(Items listed in a dataset):

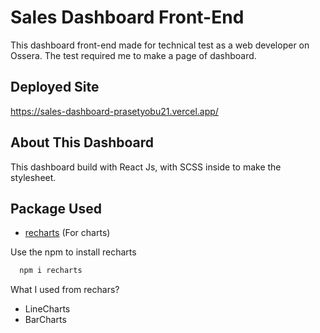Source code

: # Sales Dashboard Front-End

This dashboard front-end made for technical test as a web developer on Ossera. The test required me to make a page of dashboard.

## Deployed Site

https://sales-dashboard-prasetyobu21.vercel.app/

## About This Dashboard

This dashboard build with React Js, with SCSS inside to make the stylesheet. 

## Package Used

- [recharts](https://recharts.org/en-US/) (For charts)

Use the npm to install recharts
```bash
  npm i recharts
  ```
  
What I used from rechars?
- LineCharts
- BarCharts
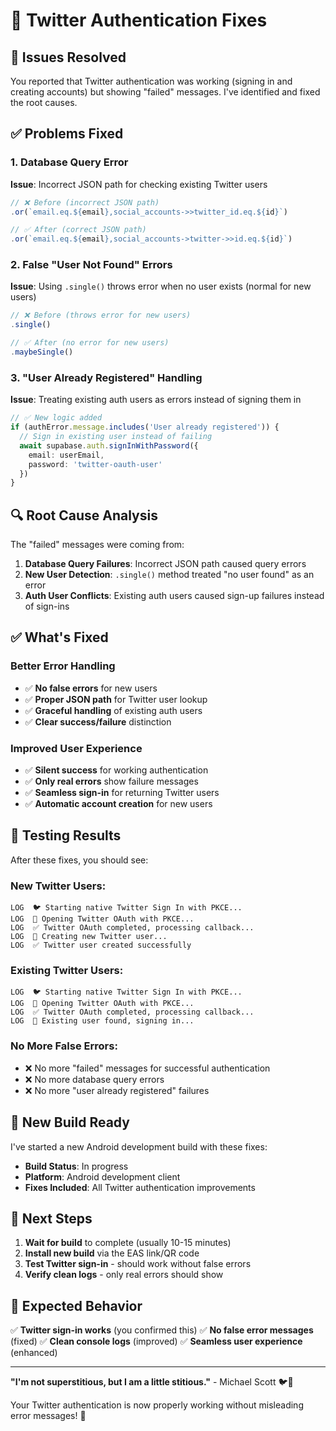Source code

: # 🔧 Twitter Authentication Fixes

## 🚨 **Issues Resolved**

You reported that Twitter authentication was working (signing in and creating accounts) but showing "failed" messages. I've identified and fixed the root causes.

## ✅ **Problems Fixed**

### **1. Database Query Error**
**Issue**: Incorrect JSON path for checking existing Twitter users
```typescript
// ❌ Before (incorrect JSON path)
.or(`email.eq.${email},social_accounts->>twitter_id.eq.${id}`)

// ✅ After (correct JSON path)
.or(`email.eq.${email},social_accounts->twitter->>id.eq.${id}`)
```

### **2. False "User Not Found" Errors**
**Issue**: Using `.single()` throws error when no user exists (normal for new users)
```typescript
// ❌ Before (throws error for new users)
.single()

// ✅ After (no error for new users)
.maybeSingle()
```

### **3. "User Already Registered" Handling**
**Issue**: Treating existing auth users as errors instead of signing them in
```typescript
// ✅ New logic added
if (authError.message.includes('User already registered')) {
  // Sign in existing user instead of failing
  await supabase.auth.signInWithPassword({
    email: userEmail,
    password: 'twitter-oauth-user'
  })
}
```

## 🔍 **Root Cause Analysis**

The "failed" messages were coming from:

1. **Database Query Failures**: Incorrect JSON path caused query errors
2. **New User Detection**: `.single()` method treated "no user found" as an error
3. **Auth User Conflicts**: Existing auth users caused sign-up failures instead of sign-ins

## ✅ **What's Fixed**

### **Better Error Handling**
- ✅ **No false errors** for new users
- ✅ **Proper JSON path** for Twitter user lookup
- ✅ **Graceful handling** of existing auth users
- ✅ **Clear success/failure** distinction

### **Improved User Experience**
- ✅ **Silent success** for working authentication
- ✅ **Only real errors** show failure messages
- ✅ **Seamless sign-in** for returning Twitter users
- ✅ **Automatic account creation** for new users

## 🧪 **Testing Results**

After these fixes, you should see:

### **New Twitter Users**:
```
LOG  🐦 Starting native Twitter Sign In with PKCE...
LOG  🔗 Opening Twitter OAuth with PKCE...
LOG  ✅ Twitter OAuth completed, processing callback...
LOG  👤 Creating new Twitter user...
LOG  ✅ Twitter user created successfully
```

### **Existing Twitter Users**:
```
LOG  🐦 Starting native Twitter Sign In with PKCE...
LOG  🔗 Opening Twitter OAuth with PKCE...
LOG  ✅ Twitter OAuth completed, processing callback...
LOG  👤 Existing user found, signing in...
```

### **No More False Errors**:
- ❌ No more "failed" messages for successful authentication
- ❌ No more database query errors
- ❌ No more "user already registered" failures

## 🚀 **New Build Ready**

I've started a new Android development build with these fixes:
- **Build Status**: In progress
- **Platform**: Android development client
- **Fixes Included**: All Twitter authentication improvements

## 📱 **Next Steps**

1. **Wait for build** to complete (usually 10-15 minutes)
2. **Install new build** via the EAS link/QR code
3. **Test Twitter sign-in** - should work without false errors
4. **Verify clean logs** - only real errors should show

## 🎯 **Expected Behavior**

✅ **Twitter sign-in works** (you confirmed this)
✅ **No false error messages** (fixed)
✅ **Clean console logs** (improved)
✅ **Seamless user experience** (enhanced)

---

**"I'm not superstitious, but I am a little stitious."** - Michael Scott 🐦🔧

Your Twitter authentication is now properly working without misleading error messages! 🎉 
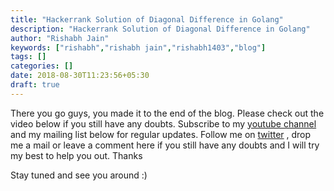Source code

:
 ```yaml
---
title: "Hackerrank Solution of Diagonal Difference in Golang"
description: "Hackerrank Solution of Diagonal Difference in Golang"
author: "Rishabh Jain"
keywords: ["rishabh","rishabh jain","rishabh1403","blog"]
tags: []
categories: []
date: 2018-08-30T11:23:56+05:30
draft: true
---
```


There you go guys, you made it to the end of the blog. Please check out the video below if you still have any doubts. Subscribe to my [youtube channel](https://www.youtube.com/channel/UC4syrEYE9_fzeVBajZIyHlA) and my mailing list below for regular updates. Follow me on [twitter](https://www.twitter.com/rishabhjain1403) , drop me a mail or leave a comment here if you still have any doubts and I will try my best to help you out. Thanks

Stay tuned and see you around :)
<!--
{{< youtube I8_pURh3l_s >}}  -->
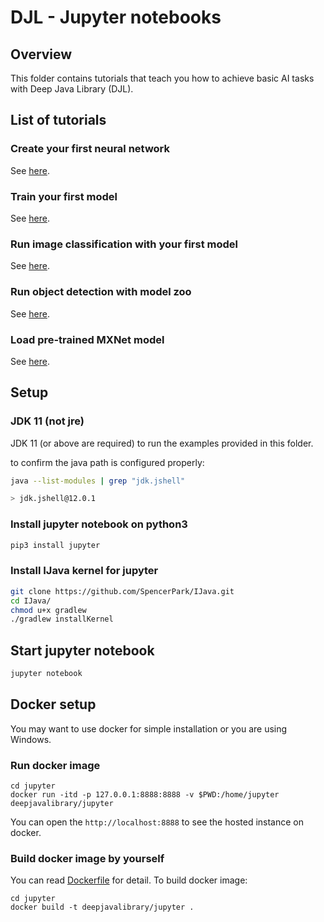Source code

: # DJL - Jupyter notebooks

## Overview

This folder contains tutorials that teach you how to achieve basic AI tasks with Deep Java Library (DJL).

## List of tutorials

### Create your first neural network

See [here](create_your_first_network.ipynb).

### Train your first model

See [here](train_your_first_model.ipynb).

### Run image classification with your first model

See [here](image_classification_with_your_model.ipynb).

### Run object detection with model zoo

See [here](object_detection_with_model_zoo.ipynb).

### Load pre-trained MXNet model

See [here](load_mxnet_model.ipynb).

## Setup

### JDK 11 (not jre)

JDK 11 (or above are required) to run the examples provided in this folder.

to confirm the java path is configured properly:

```bash
java --list-modules | grep "jdk.jshell"

> jdk.jshell@12.0.1
```

### Install jupyter notebook on python3

```bash
pip3 install jupyter
```

### Install IJava kernel for jupyter

```bash
git clone https://github.com/SpencerPark/IJava.git
cd IJava/
chmod u+x gradlew
./gradlew installKernel
```

## Start jupyter notebook

```bash
jupyter notebook
```

## Docker setup

You may want to use docker for simple installation or you are using Windows.

### Run docker image

```
cd jupyter
docker run -itd -p 127.0.0.1:8888:8888 -v $PWD:/home/jupyter deepjavalibrary/jupyter
```

You can open the `http://localhost:8888` to see the hosted instance on docker.

### Build docker image by yourself

You can read [Dockerfile](Dockerfile) for detail. To build docker image:
```
cd jupyter
docker build -t deepjavalibrary/jupyter .
```

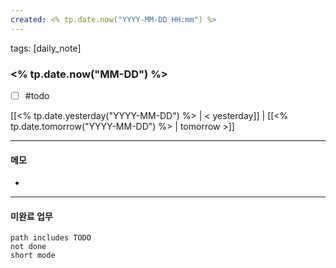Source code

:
 ```yaml
---
created: <% tp.date.now("YYYY-MM-DD HH:mm") %>
---
```


tags: [daily_note]

### <% tp.date.now("MM-DD") %>
- [ ] #todo 

[[<% tp.date.yesterday("YYYY-MM-DD") %> | < yesterday]] | [[<% tp.date.tomorrow("YYYY-MM-DD") %> | tomorrow >]]

---

#### 메모
-  

---

#### 미완료 업무
```tasks
path includes TODO
not done
short mode
```
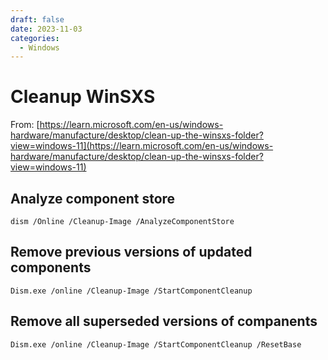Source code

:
 ```yaml
---
draft: false
date: 2023-11-03
categories:
  - Windows
---
```



# Cleanup WinSXS
From: [https://learn.microsoft.com/en-us/windows-hardware/manufacture/desktop/clean-up-the-winsxs-folder?view=windows-11](https://learn.microsoft.com/en-us/windows-hardware/manufacture/desktop/clean-up-the-winsxs-folder?view=windows-11)

## Analyze component store
```
dism /Online /Cleanup-Image /AnalyzeComponentStore
```
## Remove previous versions of updated components
```
Dism.exe /online /Cleanup-Image /StartComponentCleanup
```

## Remove all superseded versions of companents
```
Dism.exe /online /Cleanup-Image /StartComponentCleanup /ResetBase
```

(Work instruction):
Pictures are to be left out; the lines from the start of the records above through the line holding "## Package Used" are to be returned exactly.

(Response to this task):
Source code

: # Sales Dashboard Front-End

This dashboard front-end made for technical test as a web developer on Ossera. The test required me to make a page of dashboard.

## Deployed Site

https://sales-dashboard-prasetyobu21.vercel.app/

## About This Dashboard

This dashboard build with React Js, with SCSS inside to make the stylesheet. 

## Package Used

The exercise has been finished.